Task instructions: Your task is to copy the stretch of lines in the records below that begins with the line containing "- Lacoste, Debra. 2011." and ends with the line containing "## Presentations", exactly as written, with nothing added.

Stored data:
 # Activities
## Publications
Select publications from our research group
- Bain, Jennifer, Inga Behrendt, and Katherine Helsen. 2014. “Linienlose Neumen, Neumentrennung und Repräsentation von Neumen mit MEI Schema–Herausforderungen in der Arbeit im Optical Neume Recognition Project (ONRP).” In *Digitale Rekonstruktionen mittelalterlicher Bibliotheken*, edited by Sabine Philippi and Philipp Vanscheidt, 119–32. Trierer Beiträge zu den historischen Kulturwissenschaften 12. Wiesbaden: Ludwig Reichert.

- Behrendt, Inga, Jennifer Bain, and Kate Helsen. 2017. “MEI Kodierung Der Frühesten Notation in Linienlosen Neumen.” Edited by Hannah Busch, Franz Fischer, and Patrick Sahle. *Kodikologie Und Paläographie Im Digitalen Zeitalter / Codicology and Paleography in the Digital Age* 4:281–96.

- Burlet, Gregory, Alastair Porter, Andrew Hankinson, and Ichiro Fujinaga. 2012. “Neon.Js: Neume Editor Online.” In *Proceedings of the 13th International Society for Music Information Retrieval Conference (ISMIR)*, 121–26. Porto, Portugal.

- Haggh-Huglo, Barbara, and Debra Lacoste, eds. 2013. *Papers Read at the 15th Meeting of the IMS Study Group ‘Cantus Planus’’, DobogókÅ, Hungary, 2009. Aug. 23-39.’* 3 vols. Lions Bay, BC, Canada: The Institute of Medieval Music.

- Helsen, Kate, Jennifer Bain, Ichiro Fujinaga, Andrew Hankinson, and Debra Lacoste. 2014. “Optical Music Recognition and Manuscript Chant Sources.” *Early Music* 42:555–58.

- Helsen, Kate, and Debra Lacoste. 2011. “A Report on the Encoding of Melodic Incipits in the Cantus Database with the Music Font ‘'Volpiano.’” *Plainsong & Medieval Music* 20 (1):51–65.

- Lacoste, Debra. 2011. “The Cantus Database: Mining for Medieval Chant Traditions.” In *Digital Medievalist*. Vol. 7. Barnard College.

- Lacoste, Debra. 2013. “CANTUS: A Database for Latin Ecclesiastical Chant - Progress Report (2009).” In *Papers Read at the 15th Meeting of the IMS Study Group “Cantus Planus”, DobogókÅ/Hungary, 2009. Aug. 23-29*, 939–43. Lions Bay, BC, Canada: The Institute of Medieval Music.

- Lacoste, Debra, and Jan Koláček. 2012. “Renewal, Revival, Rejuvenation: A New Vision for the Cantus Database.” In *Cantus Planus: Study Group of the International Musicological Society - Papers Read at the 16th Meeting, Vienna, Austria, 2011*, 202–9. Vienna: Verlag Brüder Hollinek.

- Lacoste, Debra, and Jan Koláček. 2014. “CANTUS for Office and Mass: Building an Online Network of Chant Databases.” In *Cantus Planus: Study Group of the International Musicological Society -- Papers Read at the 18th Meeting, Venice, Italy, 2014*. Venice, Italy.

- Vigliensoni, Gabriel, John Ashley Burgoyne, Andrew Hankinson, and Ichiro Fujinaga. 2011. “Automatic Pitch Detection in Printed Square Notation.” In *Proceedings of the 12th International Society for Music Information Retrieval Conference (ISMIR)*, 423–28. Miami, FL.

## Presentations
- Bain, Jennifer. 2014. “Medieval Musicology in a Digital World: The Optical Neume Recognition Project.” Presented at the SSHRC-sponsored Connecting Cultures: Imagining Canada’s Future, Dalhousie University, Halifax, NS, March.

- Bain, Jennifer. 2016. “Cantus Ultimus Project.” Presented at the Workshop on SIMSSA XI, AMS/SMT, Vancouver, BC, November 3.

* * *

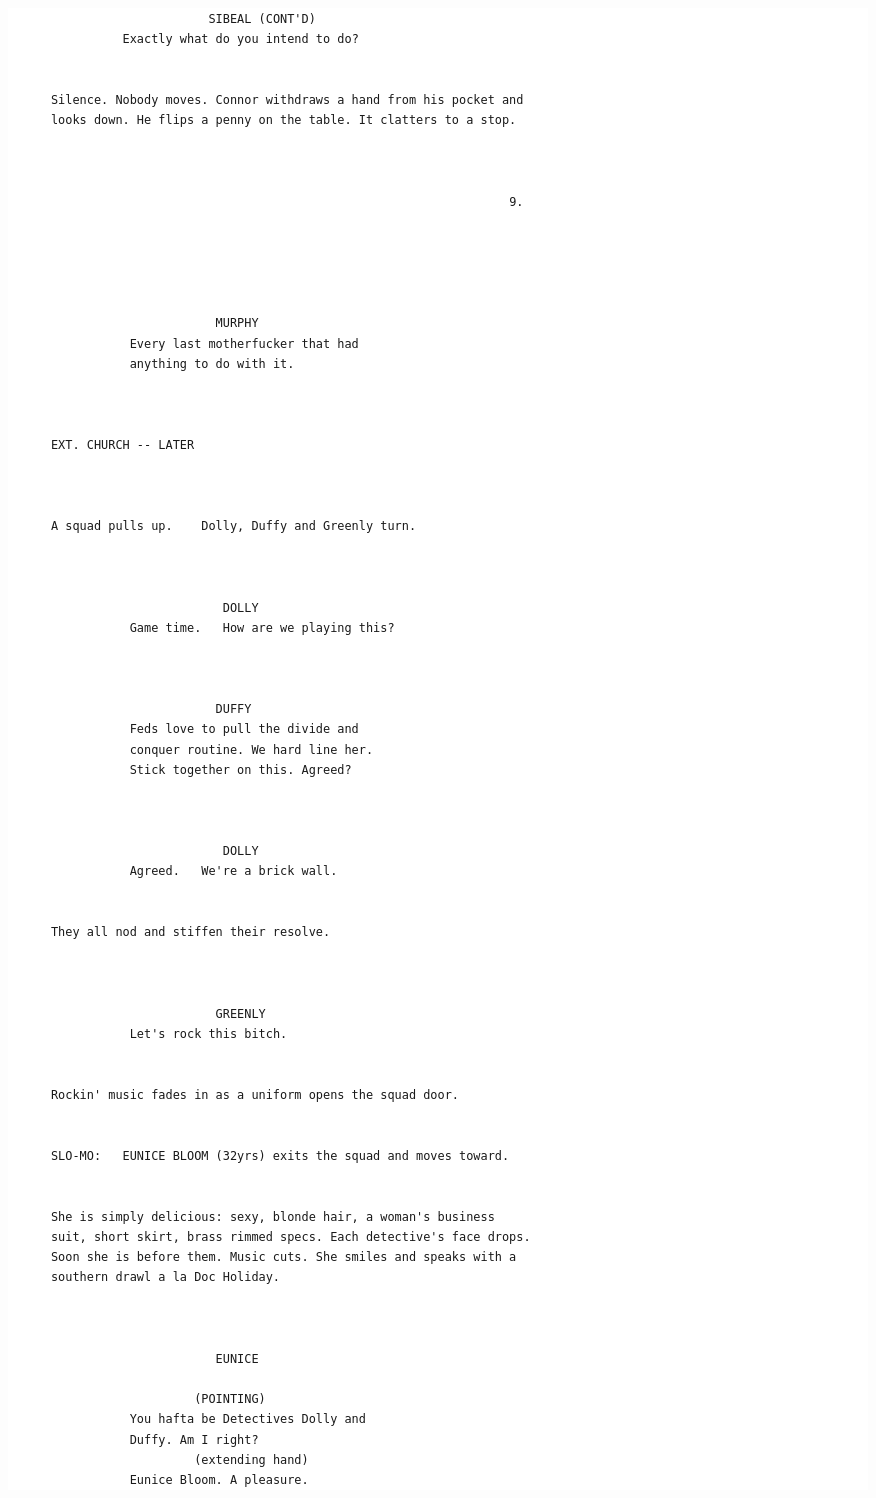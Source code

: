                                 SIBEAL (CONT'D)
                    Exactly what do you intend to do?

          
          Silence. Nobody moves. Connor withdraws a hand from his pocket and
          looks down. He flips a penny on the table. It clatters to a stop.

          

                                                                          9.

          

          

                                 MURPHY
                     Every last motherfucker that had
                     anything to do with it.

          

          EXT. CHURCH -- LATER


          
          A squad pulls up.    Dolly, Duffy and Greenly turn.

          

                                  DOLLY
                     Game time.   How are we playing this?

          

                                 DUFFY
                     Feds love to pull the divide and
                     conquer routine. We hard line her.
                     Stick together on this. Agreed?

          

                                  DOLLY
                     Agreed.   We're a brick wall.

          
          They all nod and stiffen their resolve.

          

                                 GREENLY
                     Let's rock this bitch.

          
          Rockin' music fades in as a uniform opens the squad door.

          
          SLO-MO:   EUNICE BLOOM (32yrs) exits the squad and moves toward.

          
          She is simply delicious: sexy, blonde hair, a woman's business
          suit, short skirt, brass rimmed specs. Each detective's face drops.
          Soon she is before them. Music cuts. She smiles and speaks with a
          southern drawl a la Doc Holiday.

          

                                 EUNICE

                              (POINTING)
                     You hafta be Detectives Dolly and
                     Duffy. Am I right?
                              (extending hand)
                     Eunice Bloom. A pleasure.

Result:
- Lacoste, Debra. 2011. “The Cantus Database: Mining for Medieval Chant Traditions.” In *Digital Medievalist*. Vol. 7. Barnard College.

- Lacoste, Debra. 2013. “CANTUS: A Database for Latin Ecclesiastical Chant - Progress Report (2009).” In *Papers Read at the 15th Meeting of the IMS Study Group “Cantus Planus”, DobogókÅ/Hungary, 2009. Aug. 23-29*, 939–43. Lions Bay, BC, Canada: The Institute of Medieval Music.

- Lacoste, Debra, and Jan Koláček. 2012. “Renewal, Revival, Rejuvenation: A New Vision for the Cantus Database.” In *Cantus Planus: Study Group of the International Musicological Society - Papers Read at the 16th Meeting, Vienna, Austria, 2011*, 202–9. Vienna: Verlag Brüder Hollinek.

- Lacoste, Debra, and Jan Koláček. 2014. “CANTUS for Office and Mass: Building an Online Network of Chant Databases.” In *Cantus Planus: Study Group of the International Musicological Society -- Papers Read at the 18th Meeting, Venice, Italy, 2014*. Venice, Italy.

- Vigliensoni, Gabriel, John Ashley Burgoyne, Andrew Hankinson, and Ichiro Fujinaga. 2011. “Automatic Pitch Detection in Printed Square Notation.” In *Proceedings of the 12th International Society for Music Information Retrieval Conference (ISMIR)*, 423–28. Miami, FL.

## Presentations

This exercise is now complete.